» What is expected: Line count for "SEARCH": tally the lines of the records below that contain it, and give only that number.

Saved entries
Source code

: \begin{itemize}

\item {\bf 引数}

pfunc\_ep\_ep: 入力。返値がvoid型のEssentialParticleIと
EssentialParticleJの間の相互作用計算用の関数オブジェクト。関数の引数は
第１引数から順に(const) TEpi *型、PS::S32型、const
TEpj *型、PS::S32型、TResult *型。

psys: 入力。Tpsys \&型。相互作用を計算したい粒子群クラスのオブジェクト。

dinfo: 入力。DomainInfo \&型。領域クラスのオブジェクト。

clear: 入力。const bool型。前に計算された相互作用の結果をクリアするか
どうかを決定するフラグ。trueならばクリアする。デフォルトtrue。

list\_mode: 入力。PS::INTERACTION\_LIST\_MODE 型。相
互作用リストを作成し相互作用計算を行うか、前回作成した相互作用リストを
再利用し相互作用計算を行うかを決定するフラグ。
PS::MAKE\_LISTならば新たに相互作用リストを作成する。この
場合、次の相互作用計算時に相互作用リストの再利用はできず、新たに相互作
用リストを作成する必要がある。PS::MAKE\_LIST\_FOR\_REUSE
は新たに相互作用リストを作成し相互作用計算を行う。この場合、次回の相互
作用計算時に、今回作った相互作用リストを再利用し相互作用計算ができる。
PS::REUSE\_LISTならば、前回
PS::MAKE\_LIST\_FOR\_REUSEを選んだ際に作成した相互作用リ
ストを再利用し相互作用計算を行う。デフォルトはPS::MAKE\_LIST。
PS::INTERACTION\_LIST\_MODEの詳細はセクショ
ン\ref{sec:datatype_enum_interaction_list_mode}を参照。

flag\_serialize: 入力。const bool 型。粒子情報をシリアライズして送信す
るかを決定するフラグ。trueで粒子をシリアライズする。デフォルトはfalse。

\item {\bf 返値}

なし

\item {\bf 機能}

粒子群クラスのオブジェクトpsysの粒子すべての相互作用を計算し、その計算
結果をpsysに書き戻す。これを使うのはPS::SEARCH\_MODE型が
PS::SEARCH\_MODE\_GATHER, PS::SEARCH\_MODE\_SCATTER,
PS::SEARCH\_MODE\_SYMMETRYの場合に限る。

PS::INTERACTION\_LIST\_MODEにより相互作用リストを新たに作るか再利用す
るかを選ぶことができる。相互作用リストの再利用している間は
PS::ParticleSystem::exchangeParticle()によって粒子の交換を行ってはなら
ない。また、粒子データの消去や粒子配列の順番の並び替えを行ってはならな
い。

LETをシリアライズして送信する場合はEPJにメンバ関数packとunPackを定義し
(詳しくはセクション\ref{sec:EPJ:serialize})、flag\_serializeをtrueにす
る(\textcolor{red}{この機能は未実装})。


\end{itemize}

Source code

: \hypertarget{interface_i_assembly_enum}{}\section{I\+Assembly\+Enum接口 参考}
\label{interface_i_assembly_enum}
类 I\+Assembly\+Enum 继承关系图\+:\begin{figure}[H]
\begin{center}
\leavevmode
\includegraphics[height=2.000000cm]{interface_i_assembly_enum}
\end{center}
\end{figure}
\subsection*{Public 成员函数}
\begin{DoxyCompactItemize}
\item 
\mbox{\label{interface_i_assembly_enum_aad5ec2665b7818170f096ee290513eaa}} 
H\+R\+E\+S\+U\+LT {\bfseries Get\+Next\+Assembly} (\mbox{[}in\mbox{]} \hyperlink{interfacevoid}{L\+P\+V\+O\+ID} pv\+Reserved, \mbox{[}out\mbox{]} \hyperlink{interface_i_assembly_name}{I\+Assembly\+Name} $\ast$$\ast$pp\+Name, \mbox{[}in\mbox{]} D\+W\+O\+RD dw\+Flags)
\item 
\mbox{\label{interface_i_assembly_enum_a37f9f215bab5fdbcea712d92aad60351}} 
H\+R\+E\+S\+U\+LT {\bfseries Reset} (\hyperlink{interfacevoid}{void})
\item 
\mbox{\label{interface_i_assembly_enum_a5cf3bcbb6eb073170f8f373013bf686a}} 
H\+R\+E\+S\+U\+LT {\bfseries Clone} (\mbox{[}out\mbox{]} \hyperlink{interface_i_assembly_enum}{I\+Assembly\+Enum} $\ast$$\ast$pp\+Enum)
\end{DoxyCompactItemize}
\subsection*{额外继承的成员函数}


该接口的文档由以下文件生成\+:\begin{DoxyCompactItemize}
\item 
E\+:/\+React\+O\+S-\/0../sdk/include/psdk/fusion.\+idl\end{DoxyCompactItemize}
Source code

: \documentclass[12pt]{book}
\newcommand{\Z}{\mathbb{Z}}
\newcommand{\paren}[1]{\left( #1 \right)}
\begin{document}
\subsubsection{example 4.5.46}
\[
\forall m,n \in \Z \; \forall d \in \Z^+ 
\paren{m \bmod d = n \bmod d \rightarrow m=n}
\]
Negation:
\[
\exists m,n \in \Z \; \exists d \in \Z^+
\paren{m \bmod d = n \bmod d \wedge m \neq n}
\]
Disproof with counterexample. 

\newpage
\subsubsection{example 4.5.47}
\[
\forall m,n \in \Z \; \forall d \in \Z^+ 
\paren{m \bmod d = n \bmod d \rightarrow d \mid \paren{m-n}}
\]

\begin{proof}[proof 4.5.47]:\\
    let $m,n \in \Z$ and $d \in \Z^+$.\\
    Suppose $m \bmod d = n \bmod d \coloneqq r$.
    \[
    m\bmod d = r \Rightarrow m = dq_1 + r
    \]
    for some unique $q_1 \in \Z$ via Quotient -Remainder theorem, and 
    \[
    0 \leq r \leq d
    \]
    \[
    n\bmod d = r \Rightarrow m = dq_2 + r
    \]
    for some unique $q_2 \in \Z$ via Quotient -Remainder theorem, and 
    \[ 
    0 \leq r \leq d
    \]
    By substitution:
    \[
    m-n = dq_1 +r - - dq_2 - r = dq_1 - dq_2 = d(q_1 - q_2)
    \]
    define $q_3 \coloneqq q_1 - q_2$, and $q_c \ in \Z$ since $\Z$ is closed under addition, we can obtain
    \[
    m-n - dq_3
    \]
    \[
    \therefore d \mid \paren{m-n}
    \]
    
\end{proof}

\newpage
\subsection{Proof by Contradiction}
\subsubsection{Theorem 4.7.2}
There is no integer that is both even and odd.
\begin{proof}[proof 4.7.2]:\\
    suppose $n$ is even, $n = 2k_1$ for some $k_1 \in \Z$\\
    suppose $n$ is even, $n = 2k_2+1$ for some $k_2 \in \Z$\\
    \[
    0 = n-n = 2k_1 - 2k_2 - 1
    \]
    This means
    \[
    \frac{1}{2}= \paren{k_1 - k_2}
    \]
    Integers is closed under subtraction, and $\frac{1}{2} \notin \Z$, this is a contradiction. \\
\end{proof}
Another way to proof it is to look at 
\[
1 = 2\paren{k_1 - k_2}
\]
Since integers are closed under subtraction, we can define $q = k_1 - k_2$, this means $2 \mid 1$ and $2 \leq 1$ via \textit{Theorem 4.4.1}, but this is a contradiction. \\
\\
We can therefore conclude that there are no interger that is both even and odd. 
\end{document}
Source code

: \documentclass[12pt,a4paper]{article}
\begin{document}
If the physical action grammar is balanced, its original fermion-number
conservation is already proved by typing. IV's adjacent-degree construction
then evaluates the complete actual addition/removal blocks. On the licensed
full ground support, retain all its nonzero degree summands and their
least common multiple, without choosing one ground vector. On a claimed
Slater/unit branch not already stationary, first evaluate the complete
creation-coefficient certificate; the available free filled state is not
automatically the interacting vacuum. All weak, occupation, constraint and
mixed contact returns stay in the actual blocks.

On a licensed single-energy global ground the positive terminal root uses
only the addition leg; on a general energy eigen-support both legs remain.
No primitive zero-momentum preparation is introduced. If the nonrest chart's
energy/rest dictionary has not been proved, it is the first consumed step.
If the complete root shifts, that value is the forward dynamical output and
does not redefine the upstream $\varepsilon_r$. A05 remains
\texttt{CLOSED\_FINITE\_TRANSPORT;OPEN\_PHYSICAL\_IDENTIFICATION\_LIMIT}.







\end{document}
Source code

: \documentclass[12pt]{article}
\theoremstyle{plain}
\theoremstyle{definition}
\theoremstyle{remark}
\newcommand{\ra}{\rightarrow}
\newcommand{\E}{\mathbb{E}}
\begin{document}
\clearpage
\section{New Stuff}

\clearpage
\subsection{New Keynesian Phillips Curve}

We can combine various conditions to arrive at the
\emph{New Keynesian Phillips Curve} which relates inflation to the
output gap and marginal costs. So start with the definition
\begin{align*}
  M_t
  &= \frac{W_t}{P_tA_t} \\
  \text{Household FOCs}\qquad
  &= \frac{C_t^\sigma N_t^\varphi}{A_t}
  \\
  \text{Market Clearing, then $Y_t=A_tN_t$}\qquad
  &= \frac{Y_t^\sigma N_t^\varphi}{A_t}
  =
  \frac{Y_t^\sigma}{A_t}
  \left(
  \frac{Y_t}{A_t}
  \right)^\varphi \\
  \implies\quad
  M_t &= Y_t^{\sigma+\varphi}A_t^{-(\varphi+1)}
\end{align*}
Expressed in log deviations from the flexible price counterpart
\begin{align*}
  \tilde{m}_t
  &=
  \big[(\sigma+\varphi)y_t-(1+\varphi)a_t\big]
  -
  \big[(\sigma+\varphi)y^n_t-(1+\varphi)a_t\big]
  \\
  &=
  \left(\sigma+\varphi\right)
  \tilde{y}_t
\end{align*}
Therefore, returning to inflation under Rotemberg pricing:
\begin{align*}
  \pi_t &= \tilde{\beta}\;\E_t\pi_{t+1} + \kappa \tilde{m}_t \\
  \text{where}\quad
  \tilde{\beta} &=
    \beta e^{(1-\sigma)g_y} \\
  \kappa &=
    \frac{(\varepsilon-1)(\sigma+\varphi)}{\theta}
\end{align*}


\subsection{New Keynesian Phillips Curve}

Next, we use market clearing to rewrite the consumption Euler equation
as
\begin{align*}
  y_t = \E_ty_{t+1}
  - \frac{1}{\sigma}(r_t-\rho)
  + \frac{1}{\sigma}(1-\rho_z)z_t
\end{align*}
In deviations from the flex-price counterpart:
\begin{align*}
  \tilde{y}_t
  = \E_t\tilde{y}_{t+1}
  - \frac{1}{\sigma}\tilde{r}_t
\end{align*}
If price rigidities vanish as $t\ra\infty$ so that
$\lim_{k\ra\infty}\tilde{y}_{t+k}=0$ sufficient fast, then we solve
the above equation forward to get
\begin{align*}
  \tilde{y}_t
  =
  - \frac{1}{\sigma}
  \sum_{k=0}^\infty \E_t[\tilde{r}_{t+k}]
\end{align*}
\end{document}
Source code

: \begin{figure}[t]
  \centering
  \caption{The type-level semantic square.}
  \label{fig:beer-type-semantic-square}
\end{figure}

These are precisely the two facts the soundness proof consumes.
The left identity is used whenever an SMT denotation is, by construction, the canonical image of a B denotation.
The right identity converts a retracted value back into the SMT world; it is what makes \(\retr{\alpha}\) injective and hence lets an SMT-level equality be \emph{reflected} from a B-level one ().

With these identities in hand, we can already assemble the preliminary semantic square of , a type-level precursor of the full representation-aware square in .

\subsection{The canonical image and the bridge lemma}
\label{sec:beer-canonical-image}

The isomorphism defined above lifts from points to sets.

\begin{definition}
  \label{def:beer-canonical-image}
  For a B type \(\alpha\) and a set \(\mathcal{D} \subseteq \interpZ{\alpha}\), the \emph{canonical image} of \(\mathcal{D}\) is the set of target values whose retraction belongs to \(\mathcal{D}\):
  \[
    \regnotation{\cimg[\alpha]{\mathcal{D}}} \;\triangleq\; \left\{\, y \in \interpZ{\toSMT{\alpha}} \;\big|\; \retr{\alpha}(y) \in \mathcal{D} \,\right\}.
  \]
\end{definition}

» Output below: 3